My friend Aaron is in need of some support right now. Aaron is a long time vegan, straight edge, athlete and hardcore punk elder. He is one of the nicest and positive individuals I have ever met, and is also responsible for making the North West hardcore scene what it is today. Aaron was recently diagnosed with MS and even though the diagnosis is scary enough, Aaron and his wife are racking up a scary amount of medical bills. Please read this new interview with Aaron and check out the benefit shirt that was designed to help out with their bills. We need to show Aaron that the community is behind him by supporting him in starting this new chapter in his life.
The following is taken from Further Faster Forever
The staff of Further Faster Forever value a lot of things, but the heart and soul of our organization is the idea of building a global community of endurance athletes who inspire and challenge one another. People coming together around a common love: whether it is running, cycling, swimming or a combination of all three, FurtherFasterForever is a group of people around the globe whom inspire and challenge us everyday.
None of this would exist if it wasn’t for Aaron Edge.

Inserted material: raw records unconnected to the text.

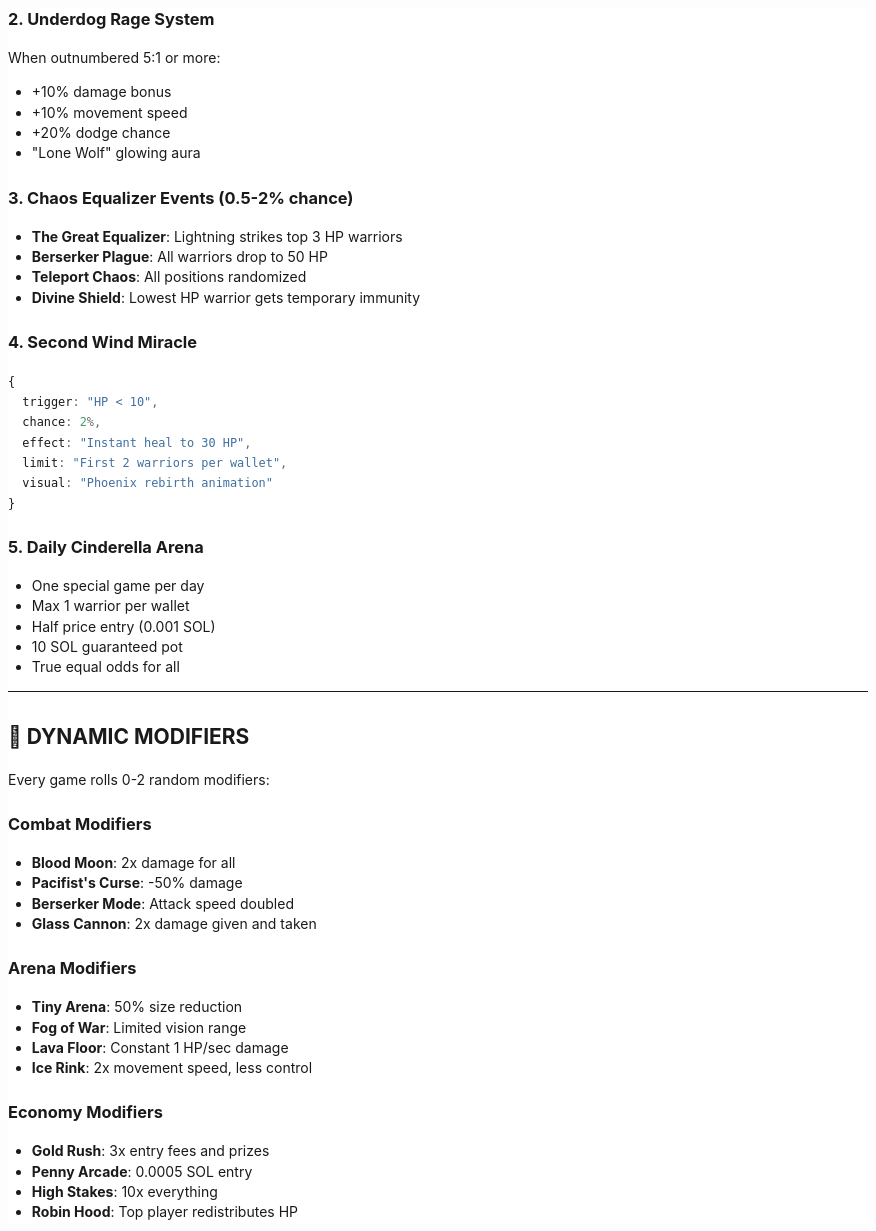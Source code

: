 ### **2. Underdog Rage System**
When outnumbered 5:1 or more:
- +10% damage bonus
- +10% movement speed  
- +20% dodge chance
- "Lone Wolf" glowing aura

### **3. Chaos Equalizer Events** (0.5-2% chance)
- **The Great Equalizer**: Lightning strikes top 3 HP warriors
- **Berserker Plague**: All warriors drop to 50 HP
- **Teleport Chaos**: All positions randomized
- **Divine Shield**: Lowest HP warrior gets temporary immunity

### **4. Second Wind Miracle**
```typescript
{
  trigger: "HP < 10",
  chance: 2%,
  effect: "Instant heal to 30 HP",
  limit: "First 2 warriors per wallet",
  visual: "Phoenix rebirth animation"
}
```

### **5. Daily Cinderella Arena**
- One special game per day
- Max 1 warrior per wallet
- Half price entry (0.001 SOL)
- 10 SOL guaranteed pot
- True equal odds for all

---

## **🎲 DYNAMIC MODIFIERS**

Every game rolls 0-2 random modifiers:

### **Combat Modifiers**
- **Blood Moon**: 2x damage for all
- **Pacifist's Curse**: -50% damage
- **Berserker Mode**: Attack speed doubled
- **Glass Cannon**: 2x damage given and taken

### **Arena Modifiers**
- **Tiny Arena**: 50% size reduction
- **Fog of War**: Limited vision range
- **Lava Floor**: Constant 1 HP/sec damage
- **Ice Rink**: 2x movement speed, less control

### **Economy Modifiers**
- **Gold Rush**: 3x entry fees and prizes
- **Penny Arcade**: 0.0005 SOL entry
- **High Stakes**: 10x everything
- **Robin Hood**: Top player redistributes HP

While riding 100 mile centuries in the Pacific Northwest of the United States, Aaron used to scribble Further Faster Forever on his handle bars to remind himself that he could go that extra mile. Little did Aaron know that one day that mantra would start a global movement to motivate and inspire athletes to go beyond their limits. Aaron, a print designer who now lives in Portland, not only created the mantra but designed the logo that has adorned thousands upon thousands of pictures on Instagram, Facebook & Twitter.
The last few weeks we haven’t featured an athlete of the week because we wanted to dedicate a period of time to share Aaron’s story with all of you. This past week we had the chance to really get to know the man behind the hash tag.
We know you coined the hash tag #furtherfasterforever mantra, but when did you start riding/running?
I started cycling in Seattle in 2007, first on fixed gear bicycles and eventually road bikes. Cycling was the first healthy thing I had done in my adult life. I spent a lot of my time before that in vans, playing in or working for bands on tour around the country… which is not the healthiest of lifestyles. Playing music on the road took a back seat (er, saddle) and traveling the roads on a two-wheeled device took a priority in my life. I found such peace in my time away from work, troubles, etc. while hunched over a bicycle. Fast-forward to April of 2010: I had grown so tired of the Northwest rain, and it had never bothered me until I started cycling. One morning, I shouldered my bicycle and headed out the door, only to come right back up the stairs in disappointment… the rain had destroyed my spirit. So I changed out of my kit, pulled on some running shoes and head back out into the rain to go for a run. Mind you, I had not done any running since my track and field days of middle school. I figured that running couldn’t be that tough for me, I mean, I was riding well over a hundred miles a week at that time and in great shape. I was dead wrong about it not being a tough transition. As we all know, running and cycling are very different, one fluid and one full impact. I couldn’t run a single mile without terrible knee pain. I returned to my apartment, defeated.
Looks like you didn’t give up?
Well, I am an “all of nothing personality”, always have been. I didn’t give up on running, and by July of that same year, only three months later, I ran my first 20-miler. It was such an accomplishment, and I stuck with it. It was rare that I ran less than 10-13 miles at a time. And the rain didn’t bother me ever again. I’d just look out my apartment window and let the weather make choices for me. If it was clear out, I’d ride. If raining, I’d run. Some days I’d do both. It was amazing to have a choice and to let nature chose for me. I learned to love the rain again, really love it.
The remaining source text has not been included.